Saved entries
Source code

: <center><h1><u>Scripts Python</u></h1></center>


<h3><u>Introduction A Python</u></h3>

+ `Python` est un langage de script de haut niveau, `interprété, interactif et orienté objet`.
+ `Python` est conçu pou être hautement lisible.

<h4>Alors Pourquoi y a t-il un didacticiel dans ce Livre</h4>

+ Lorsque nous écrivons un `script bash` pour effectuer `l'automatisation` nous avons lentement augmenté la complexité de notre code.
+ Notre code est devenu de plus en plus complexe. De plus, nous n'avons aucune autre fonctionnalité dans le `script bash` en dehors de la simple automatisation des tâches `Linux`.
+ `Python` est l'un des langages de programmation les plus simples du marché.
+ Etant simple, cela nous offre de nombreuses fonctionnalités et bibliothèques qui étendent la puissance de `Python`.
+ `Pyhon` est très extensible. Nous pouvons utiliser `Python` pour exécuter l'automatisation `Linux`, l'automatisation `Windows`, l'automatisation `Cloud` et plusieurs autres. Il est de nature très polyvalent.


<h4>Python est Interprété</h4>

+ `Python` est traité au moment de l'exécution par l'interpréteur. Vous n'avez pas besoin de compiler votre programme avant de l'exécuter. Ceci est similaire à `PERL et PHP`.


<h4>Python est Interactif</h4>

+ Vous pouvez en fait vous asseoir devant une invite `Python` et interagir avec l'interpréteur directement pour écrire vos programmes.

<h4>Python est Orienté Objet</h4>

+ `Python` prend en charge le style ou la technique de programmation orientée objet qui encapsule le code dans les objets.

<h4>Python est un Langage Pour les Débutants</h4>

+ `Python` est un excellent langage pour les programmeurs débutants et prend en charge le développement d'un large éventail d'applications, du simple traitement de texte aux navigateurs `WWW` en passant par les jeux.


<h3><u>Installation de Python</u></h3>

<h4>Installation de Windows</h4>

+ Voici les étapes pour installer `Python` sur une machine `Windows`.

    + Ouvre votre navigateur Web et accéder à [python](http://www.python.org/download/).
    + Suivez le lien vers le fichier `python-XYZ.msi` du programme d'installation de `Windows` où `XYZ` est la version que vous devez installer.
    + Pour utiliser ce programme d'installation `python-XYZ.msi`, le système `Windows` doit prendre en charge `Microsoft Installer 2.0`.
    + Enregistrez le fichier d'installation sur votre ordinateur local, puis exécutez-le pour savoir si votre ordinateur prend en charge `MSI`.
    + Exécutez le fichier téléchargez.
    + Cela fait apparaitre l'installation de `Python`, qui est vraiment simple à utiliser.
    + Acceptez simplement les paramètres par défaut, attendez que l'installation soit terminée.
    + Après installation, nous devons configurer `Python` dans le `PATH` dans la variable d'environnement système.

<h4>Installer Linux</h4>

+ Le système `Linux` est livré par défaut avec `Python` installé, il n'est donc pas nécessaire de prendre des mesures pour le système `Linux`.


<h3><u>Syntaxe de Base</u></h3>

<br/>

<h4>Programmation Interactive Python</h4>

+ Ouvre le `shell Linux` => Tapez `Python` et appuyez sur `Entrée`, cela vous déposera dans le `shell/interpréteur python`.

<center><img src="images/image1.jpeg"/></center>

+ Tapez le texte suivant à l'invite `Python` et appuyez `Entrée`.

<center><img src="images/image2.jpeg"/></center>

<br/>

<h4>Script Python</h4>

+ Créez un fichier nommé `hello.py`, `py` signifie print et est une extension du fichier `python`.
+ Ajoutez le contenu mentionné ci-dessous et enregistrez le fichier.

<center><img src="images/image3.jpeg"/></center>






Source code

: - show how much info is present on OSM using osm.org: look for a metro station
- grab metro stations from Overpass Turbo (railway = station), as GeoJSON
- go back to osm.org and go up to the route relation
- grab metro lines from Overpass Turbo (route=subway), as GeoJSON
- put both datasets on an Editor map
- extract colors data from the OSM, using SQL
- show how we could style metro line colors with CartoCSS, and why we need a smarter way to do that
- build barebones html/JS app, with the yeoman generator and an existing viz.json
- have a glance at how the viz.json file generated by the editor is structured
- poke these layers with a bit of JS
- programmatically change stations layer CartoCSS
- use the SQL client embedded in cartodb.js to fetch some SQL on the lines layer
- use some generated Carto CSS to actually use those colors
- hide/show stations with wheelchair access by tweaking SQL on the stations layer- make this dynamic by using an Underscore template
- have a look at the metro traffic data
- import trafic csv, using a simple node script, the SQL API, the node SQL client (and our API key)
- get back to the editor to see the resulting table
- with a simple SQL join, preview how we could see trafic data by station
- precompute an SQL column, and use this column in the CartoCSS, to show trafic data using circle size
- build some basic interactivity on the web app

▶ _WHAT THE EXERCISE ASKS_:
Set every line down again exactly. Begin with the first line of the entries and finish with the line containing "Etant simple, cela".

▶ _SOLUTION TO THE PROBLEM_:
Source code

: <center><h1><u>Scripts Python</u></h1></center>


<h3><u>Introduction A Python</u></h3>

+ `Python` est un langage de script de haut niveau, `interprété, interactif et orienté objet`.
+ `Python` est conçu pou être hautement lisible.

<h4>Alors Pourquoi y a t-il un didacticiel dans ce Livre</h4>

+ Lorsque nous écrivons un `script bash` pour effectuer `l'automatisation` nous avons lentement augmenté la complexité de notre code.
+ Notre code est devenu de plus en plus complexe. De plus, nous n'avons aucune autre fonctionnalité dans le `script bash` en dehors de la simple automatisation des tâches `Linux`.
+ `Python` est l'un des langages de programmation les plus simples du marché.
+ Etant simple, cela nous offre de nombreuses fonctionnalités et bibliothèques qui étendent la puissance de `Python`.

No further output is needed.